▸ Task details
Print each entry in full, word for word, with no pictures in the result.

▸ Record excerpts
-- Opening Marker --

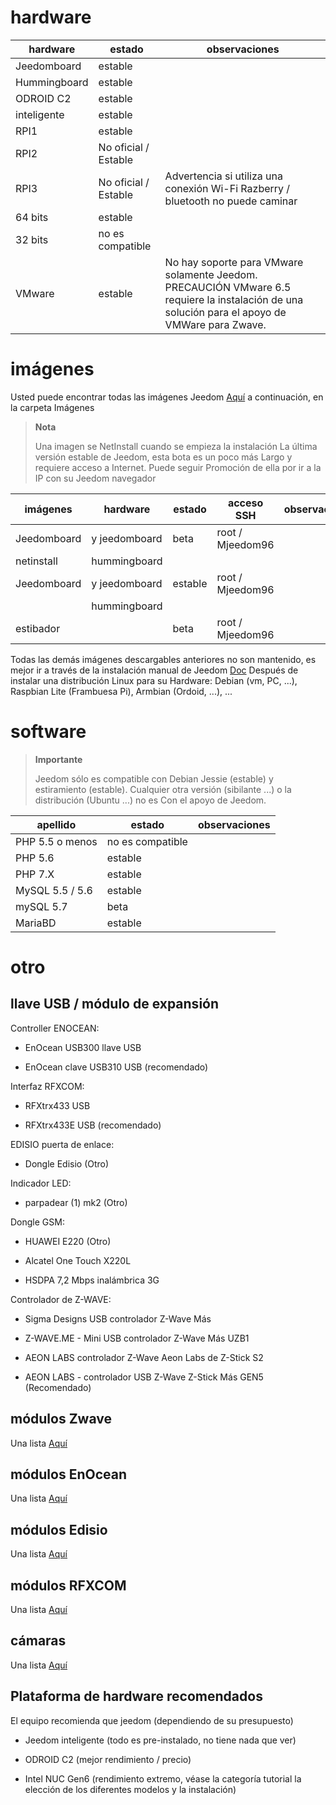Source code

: hardware
========

hardware | estado | observaciones
--- | --- | ---
Jeedomboard             | estable                  |
Hummingboard            | estable                  |
ODROID C2               | estable                  |                          
inteligente                   | estable                  |                          
RPI1                    | estable                  |                          
RPI2                    | No oficial / Estable     |                          
RPI3                    | No oficial / Estable     | Advertencia si utiliza una conexión Wi-Fi Razberry / bluetooth no puede caminar
64 bits                 | estable                  |                          
32 bits                 | no es compatible            |                          
VMware                  | estable                  | No hay soporte para VMware solamente Jeedom. PRECAUCIÓN VMware 6.5 requiere la instalación de una solución para el apoyo de VMWare para Zwave.

imágenes
======

Usted puede encontrar todas las imágenes Jeedom
[Aquí](https://www.amazon.fr/clouddrive/share/OwYXPEKiIMdsGhkFeI3eUQ0VcvTEBq0qxQevlXPvPIy/folder/IT3WZ3N0RqGzaLBnBo0qog)
a continuación, en la carpeta Imágenes

> **Nota**
>
> Una imagen se NetInstall cuando se empieza la instalación
> La última versión estable de Jeedom, esta bota es un poco más
> Largo y requiere acceso a Internet. Puede seguir
> Promoción de ella por ir a la IP con su Jeedom
> navegador

| imágenes         | hardware       | estado           | acceso SSH      | observaciones      |
|----------------|----------------|----------------|----------------|----------------|
| Jeedomboard    | y jeedomboard | beta           | root / Mjeedom96 |                |
| netinstall     | hummingboard   |                |                |                |
| Jeedomboard    | y jeedomboard | estable         | root / Mjeedom96 |                |
|                | hummingboard   |                |                |                |
| estibador         |                | beta           | root / Mjeedom96 |                |


Todas las demás imágenes descargables anteriores no son
mantenido, es mejor ir a través de la instalación manual de Jeedom
[Doc](https://github.com/jeedom/documentation/blob/master/installation/fr_FR/other.asciidoc)
Después de instalar una distribución Linux para su
Hardware: Debian (vm, PC, ...), Raspbian Lite (Frambuesa Pi), Armbian
(Ordoid, ...), ...

software
========

> **Importante**
>
> Jeedom sólo es compatible con Debian Jessie (estable) y estiramiento (estable).
> Cualquier otra versión (sibilante ...) o la distribución (Ubuntu ...) no es
> Con el apoyo de Jeedom.


| apellido                     | estado                    | observaciones                |
|-------------------------|-------------------------|--------------------------|
| PHP 5.5 o menos        | no es compatible            |                          |
| PHP 5.6                 | estable                  |                          |
| PHP 7.X                 | estable                  |                          |
| MySQL 5.5 / 5.6           | estable                  |                          |
| mySQL 5.7               | beta                    |                          |
| MariaBD                 | estable                  |                          |

otro
=====

llave USB / módulo de expansión
---------------------------

Controller ENOCEAN:

-   EnOcean USB300 llave USB

-   EnOcean clave USB310 USB (recomendado)

Interfaz RFXCOM:

-   RFXtrx433 USB

-   RFXtrx433E USB (recomendado)

EDISIO puerta de enlace:

-   Dongle Edisio (Otro)

Indicador LED:

-   parpadear (1) mk2 (Otro)

Dongle GSM:

-   HUAWEI E220 (Otro)

-   Alcatel One Touch X220L

-   HSDPA 7,2 Mbps inalámbrica 3G

Controlador de Z-WAVE:

-   Sigma Designs USB controlador Z-Wave Más

-   Z-WAVE.ME - Mini USB controlador Z-Wave Más UZB1

-   AEON LABS controlador Z-Wave Aeon Labs de Z-Stick S2

-   AEON LABS - controlador USB Z-Wave Z-Stick Más GEN5 (Recomendado)

módulos Zwave
-------------

Una lista
[Aquí](https://jeedom.github.io/documentation/zwave/es_ES/equipement.compatible)

módulos EnOcean
---------------

Una lista
[Aquí](https://jeedom.github.io/documentation/enocean/es_ES/equipement.compatible)

módulos Edisio
--------------

Una lista
[Aquí](https://jeedom.github.io/documentation/edisio/es_ES/equipement.compatible)

módulos RFXCOM
--------------

Una lista
[Aquí](https://jeedom.github.io/documentation/rfxcom/es_ES/equipement.compatible)

cámaras
-------

Una lista
[Aquí](https://jeedom.github.io/documentation/camera/es_ES/equipement.compatible)

Plataforma de hardware recomendados
---------------------------------

El equipo recomienda que jeedom (dependiendo de su presupuesto)

-   Jeedom inteligente (todo es pre-instalado, no tiene nada que ver)

-   ODROID C2 (mejor rendimiento / precio)

-   Intel NUC Gen6 (rendimiento extremo, véase la categoría tutorial
    la elección de los diferentes modelos y la instalación)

-- Closing Marker --

▸ Response box
Source code

: hardware
========

hardware | estado | observaciones
--- | --- | ---
Jeedomboard             | estable                  |
Hummingboard            | estable                  |
ODROID C2               | estable                  |                          
inteligente                   | estable                  |                          
RPI1                    | estable                  |                          
RPI2                    | No oficial / Estable     |                          
RPI3                    | No oficial / Estable     | Advertencia si utiliza una conexión Wi-Fi Razberry / bluetooth no puede caminar
64 bits                 | estable                  |                          
32 bits                 | no es compatible            |                          
VMware                  | estable                  | No hay soporte para VMware solamente Jeedom. PRECAUCIÓN VMware 6.5 requiere la instalación de una solución para el apoyo de VMWare para Zwave.

imágenes
======

Usted puede encontrar todas las imágenes Jeedom
[Aquí](https://www.amazon.fr/clouddrive/share/OwYXPEKiIMdsGhkFeI3eUQ0VcvTEBq0qxQevlXPvPIy/folder/IT3WZ3N0RqGzaLBnBo0qog)
a continuación, en la carpeta Imágenes

> **Nota**
>
> Una imagen se NetInstall cuando se empieza la instalación
> La última versión estable de Jeedom, esta bota es un poco más
> Largo y requiere acceso a Internet. Puede seguir
> Promoción de ella por ir a la IP con su Jeedom
> navegador

| imágenes         | hardware       | estado           | acceso SSH      | observaciones      |
|----------------|----------------|----------------|----------------|----------------|
| Jeedomboard    | y jeedomboard | beta           | root / Mjeedom96 |                |
| netinstall     | hummingboard   |                |                |                |
| Jeedomboard    | y jeedomboard | estable         | root / Mjeedom96 |                |
|                | hummingboard   |                |                |                |
| estibador         |                | beta           | root / Mjeedom96 |                |


Todas las demás imágenes descargables anteriores no son
mantenido, es mejor ir a través de la instalación manual de Jeedom
[Doc](https://github.com/jeedom/documentation/blob/master/installation/fr_FR/other.asciidoc)
Después de instalar una distribución Linux para su
Hardware: Debian (vm, PC, ...), Raspbian Lite (Frambuesa Pi), Armbian
(Ordoid, ...), ...

software
========

> **Importante**
>
> Jeedom sólo es compatible con Debian Jessie (estable) y estiramiento (estable).
> Cualquier otra versión (sibilante ...) o la distribución (Ubuntu ...) no es
> Con el apoyo de Jeedom.


| apellido                     | estado                    | observaciones                |
|-------------------------|-------------------------|--------------------------|
| PHP 5.5 o menos        | no es compatible            |                          |
| PHP 5.6                 | estable                  |                          |
| PHP 7.X                 | estable                  |                          |
| MySQL 5.5 / 5.6           | estable                  |                          |
| mySQL 5.7               | beta                    |                          |
| MariaBD                 | estable                  |                          |

otro
=====

llave USB / módulo de expansión
---------------------------

Controller ENOCEAN:

-   EnOcean USB300 llave USB

-   EnOcean clave USB310 USB (recomendado)

Interfaz RFXCOM:

-   RFXtrx433 USB

-   RFXtrx433E USB (recomendado)

EDISIO puerta de enlace:

-   Dongle Edisio (Otro)

Indicador LED:

-   parpadear (1) mk2 (Otro)

Dongle GSM:

-   HUAWEI E220 (Otro)

-   Alcatel One Touch X220L

-   HSDPA 7,2 Mbps inalámbrica 3G

Controlador de Z-WAVE:

-   Sigma Designs USB controlador Z-Wave Más

-   Z-WAVE.ME - Mini USB controlador Z-Wave Más UZB1

-   AEON LABS controlador Z-Wave Aeon Labs de Z-Stick S2

-   AEON LABS - controlador USB Z-Wave Z-Stick Más GEN5 (Recomendado)

módulos Zwave
-------------

Una lista
[Aquí](https://jeedom.github.io/documentation/zwave/es_ES/equipement.compatible)

módulos EnOcean
---------------

Una lista
[Aquí](https://jeedom.github.io/documentation/enocean/es_ES/equipement.compatible)

módulos Edisio
--------------

Una lista
[Aquí](https://jeedom.github.io/documentation/edisio/es_ES/equipement.compatible)

módulos RFXCOM
--------------

Una lista
[Aquí](https://jeedom.github.io/documentation/rfxcom/es_ES/equipement.compatible)

cámaras
-------

Una lista
[Aquí](https://jeedom.github.io/documentation/camera/es_ES/equipement.compatible)

Plataforma de hardware recomendados
---------------------------------

El equipo recomienda que jeedom (dependiendo de su presupuesto)

-   Jeedom inteligente (todo es pre-instalado, no tiene nada que ver)

-   ODROID C2 (mejor rendimiento / precio)

-   Intel NUC Gen6 (rendimiento extremo, véase la categoría tutorial
    la elección de los diferentes modelos y la instalación)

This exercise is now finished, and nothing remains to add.